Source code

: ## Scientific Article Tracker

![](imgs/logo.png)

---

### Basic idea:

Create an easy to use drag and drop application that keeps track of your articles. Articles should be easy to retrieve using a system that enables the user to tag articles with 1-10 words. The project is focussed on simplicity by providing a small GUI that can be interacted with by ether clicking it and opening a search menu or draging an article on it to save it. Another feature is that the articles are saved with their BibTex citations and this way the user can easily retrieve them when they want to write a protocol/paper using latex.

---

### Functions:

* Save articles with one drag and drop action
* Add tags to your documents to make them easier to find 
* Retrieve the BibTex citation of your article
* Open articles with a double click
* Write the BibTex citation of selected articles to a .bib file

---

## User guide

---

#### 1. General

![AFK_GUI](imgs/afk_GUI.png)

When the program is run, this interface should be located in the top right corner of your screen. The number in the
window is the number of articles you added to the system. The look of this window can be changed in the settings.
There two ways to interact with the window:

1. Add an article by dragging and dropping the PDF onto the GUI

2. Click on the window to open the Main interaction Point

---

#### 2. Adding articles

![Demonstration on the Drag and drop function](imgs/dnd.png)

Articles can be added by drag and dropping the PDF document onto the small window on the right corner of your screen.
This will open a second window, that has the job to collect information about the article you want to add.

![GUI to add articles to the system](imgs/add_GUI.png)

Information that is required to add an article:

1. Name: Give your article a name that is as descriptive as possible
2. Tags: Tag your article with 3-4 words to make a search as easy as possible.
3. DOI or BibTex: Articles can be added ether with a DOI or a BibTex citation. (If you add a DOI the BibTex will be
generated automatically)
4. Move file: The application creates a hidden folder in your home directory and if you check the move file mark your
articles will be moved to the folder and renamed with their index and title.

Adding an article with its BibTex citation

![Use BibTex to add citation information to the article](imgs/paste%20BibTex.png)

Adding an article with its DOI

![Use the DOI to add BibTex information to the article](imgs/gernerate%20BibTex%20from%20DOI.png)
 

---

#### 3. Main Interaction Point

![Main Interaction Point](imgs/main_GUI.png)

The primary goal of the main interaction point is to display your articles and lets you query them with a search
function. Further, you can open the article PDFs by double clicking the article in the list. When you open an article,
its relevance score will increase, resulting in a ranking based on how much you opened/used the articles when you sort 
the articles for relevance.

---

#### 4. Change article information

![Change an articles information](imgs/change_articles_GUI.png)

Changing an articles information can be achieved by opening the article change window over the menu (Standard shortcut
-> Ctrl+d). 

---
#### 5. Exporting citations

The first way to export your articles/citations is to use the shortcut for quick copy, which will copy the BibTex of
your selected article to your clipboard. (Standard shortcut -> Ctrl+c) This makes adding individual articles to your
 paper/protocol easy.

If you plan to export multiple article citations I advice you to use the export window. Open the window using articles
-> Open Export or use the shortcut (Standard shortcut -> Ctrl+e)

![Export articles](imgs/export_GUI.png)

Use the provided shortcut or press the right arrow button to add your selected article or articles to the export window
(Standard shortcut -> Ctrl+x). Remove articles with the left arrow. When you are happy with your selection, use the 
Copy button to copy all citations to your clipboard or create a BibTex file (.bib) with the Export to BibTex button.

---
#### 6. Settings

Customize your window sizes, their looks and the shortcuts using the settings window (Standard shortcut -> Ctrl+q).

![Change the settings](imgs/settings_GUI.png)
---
-------------------------
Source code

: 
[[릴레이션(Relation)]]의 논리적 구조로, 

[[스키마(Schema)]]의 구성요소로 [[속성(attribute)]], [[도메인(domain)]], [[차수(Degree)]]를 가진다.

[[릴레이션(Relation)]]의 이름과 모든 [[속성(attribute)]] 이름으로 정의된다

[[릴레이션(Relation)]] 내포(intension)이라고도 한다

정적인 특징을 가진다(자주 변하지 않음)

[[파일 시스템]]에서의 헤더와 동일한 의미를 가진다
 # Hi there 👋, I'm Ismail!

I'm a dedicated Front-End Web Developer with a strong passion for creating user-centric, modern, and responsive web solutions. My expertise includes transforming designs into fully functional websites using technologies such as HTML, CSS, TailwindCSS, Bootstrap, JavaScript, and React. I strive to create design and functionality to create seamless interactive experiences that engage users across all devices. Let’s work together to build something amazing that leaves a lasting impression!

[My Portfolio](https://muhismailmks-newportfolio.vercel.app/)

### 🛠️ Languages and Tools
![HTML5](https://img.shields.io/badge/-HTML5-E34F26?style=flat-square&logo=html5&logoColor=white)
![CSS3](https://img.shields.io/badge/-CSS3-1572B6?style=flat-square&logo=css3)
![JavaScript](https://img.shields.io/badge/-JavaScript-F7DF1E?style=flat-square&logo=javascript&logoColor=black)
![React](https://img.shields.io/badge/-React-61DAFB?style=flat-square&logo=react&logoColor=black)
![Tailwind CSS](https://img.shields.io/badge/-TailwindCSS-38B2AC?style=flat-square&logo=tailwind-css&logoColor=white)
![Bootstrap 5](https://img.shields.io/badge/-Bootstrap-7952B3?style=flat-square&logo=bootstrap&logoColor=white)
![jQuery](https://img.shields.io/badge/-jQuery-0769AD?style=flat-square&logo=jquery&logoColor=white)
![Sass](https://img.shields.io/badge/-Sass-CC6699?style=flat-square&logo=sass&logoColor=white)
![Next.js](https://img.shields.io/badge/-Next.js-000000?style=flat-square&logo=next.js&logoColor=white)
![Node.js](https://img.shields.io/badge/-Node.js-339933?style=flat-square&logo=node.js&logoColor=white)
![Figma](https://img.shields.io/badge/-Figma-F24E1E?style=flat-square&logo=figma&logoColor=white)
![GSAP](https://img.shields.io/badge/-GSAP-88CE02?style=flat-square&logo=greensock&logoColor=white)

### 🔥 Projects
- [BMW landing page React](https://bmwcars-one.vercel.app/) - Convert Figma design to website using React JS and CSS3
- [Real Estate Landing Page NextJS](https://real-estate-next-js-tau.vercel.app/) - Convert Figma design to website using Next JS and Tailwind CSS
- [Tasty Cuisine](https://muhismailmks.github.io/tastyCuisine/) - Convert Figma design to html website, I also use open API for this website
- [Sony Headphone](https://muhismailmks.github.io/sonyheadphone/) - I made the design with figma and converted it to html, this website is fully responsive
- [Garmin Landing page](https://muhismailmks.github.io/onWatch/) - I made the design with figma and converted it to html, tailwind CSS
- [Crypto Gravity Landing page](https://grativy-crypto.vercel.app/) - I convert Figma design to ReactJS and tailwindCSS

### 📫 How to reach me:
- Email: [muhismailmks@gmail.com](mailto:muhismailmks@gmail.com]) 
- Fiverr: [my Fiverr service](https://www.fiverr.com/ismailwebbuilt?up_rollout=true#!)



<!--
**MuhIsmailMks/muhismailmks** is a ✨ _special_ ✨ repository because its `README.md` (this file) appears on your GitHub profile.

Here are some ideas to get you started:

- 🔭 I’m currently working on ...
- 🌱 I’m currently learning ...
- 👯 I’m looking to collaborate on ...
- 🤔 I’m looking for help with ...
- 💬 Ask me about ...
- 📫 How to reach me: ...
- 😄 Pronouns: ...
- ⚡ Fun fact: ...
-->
-------------------------
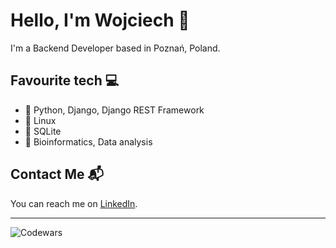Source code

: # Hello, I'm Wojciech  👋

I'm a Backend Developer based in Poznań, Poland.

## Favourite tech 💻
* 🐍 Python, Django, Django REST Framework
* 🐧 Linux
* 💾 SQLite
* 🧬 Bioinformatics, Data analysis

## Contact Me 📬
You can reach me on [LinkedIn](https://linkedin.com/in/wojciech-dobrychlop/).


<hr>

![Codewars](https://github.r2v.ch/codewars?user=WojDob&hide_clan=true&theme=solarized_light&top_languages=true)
-------------------------
PROBLEM REQUIREMENTS: Show every line of the data in which the word "BibTex" appears.

PROBLEM SOLUTION:
Create an easy to use drag and drop application that keeps track of your articles. Articles should be easy to retrieve using a system that enables the user to tag articles with 1-10 words. The project is focussed on simplicity by providing a small GUI that can be interacted with by ether clicking it and opening a search menu or draging an article on it to save it. Another feature is that the articles are saved with their BibTex citations and this way the user can easily retrieve them when they want to write a protocol/paper using latex.
* Retrieve the BibTex citation of your article
* Write the BibTex citation of selected articles to a .bib file
3. DOI or BibTex: Articles can be added ether with a DOI or a BibTex citation. (If you add a DOI the BibTex will be
Adding an article with its BibTex citation
![Use BibTex to add citation information to the article](imgs/paste%20BibTex.png)
![Use the DOI to add BibTex information to the article](imgs/gernerate%20BibTex%20from%20DOI.png)
The first way to export your articles/citations is to use the shortcut for quick copy, which will copy the BibTex of
Copy button to copy all citations to your clipboard or create a BibTex file (.bib) with the Export to BibTex button.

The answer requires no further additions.